MATLAB based neural network for image classification
Project overview :

This task includes five algorithms to classify the characters segmented from the license plates of automobiles using MATLAB

  • MLP (multi-layer perceptron)
  • CNN (convolutional neural network)
  • LVQ (learning vector quantization)
  • RBF1 with k-means clustering
  • RBF2 with SOM (self-organizing map)

Files running order

  1. run the figure_preprocessing.m and create a new file folder ass2_processede_data
  2. run data_partition.m split the dataset in 8:2 version and returned the X_train, X_test, y_train, y_test and save as train_test_data.mat
  3. run ass2_CNN.m (this script did not use the processed data, but read the figure directly from the original file)
  4. run ass2_mlp.m
  5. run ass2_lvq.m
  6. run ass2_rbf_kmean.m
  7. run ass2_rbf_som.m
  8. run ass2_confusion_matrix_summary.m

Components/Scripts inside the project

The script part


This is the script to extract the ass2data and rewrite to a new file folder ass2_processed_data.
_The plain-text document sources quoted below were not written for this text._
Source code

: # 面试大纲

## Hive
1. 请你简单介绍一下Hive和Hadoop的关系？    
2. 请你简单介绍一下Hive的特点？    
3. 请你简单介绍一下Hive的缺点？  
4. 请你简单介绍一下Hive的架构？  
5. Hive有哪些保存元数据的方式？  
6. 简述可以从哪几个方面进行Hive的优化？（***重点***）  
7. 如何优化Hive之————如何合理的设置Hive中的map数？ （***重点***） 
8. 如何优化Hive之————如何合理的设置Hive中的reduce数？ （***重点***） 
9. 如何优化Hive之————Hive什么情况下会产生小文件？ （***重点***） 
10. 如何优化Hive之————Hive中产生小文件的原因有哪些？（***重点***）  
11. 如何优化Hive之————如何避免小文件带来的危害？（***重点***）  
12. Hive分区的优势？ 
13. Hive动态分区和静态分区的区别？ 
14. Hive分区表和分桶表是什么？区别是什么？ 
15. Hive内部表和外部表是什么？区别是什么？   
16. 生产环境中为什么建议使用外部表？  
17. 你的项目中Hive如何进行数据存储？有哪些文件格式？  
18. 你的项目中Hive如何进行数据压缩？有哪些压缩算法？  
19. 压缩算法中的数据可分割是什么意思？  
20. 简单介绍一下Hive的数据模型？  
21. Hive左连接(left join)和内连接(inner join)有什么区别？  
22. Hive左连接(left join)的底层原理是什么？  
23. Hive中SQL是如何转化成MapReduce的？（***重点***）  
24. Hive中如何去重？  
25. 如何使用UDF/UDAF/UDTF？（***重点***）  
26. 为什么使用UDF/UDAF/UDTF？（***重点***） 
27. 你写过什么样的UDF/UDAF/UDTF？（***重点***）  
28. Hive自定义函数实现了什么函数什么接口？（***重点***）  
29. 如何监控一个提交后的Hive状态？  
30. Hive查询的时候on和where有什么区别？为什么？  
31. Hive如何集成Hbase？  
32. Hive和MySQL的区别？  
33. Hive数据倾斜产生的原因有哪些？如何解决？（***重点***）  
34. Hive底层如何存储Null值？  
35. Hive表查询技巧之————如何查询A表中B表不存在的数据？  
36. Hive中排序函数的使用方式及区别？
- read both jpeg and jpg files in all folders ass2_data
- rewrite into another folders ass2_processed_data with uniform style (jpeg) and uniform naming styles (label+number) e.g. (A1,B10,C99)


This is the script splitted the processed data into training and testing dataset in 8:2 ratio. It adjusted the size and columns or rows for fitting the designed model’s network.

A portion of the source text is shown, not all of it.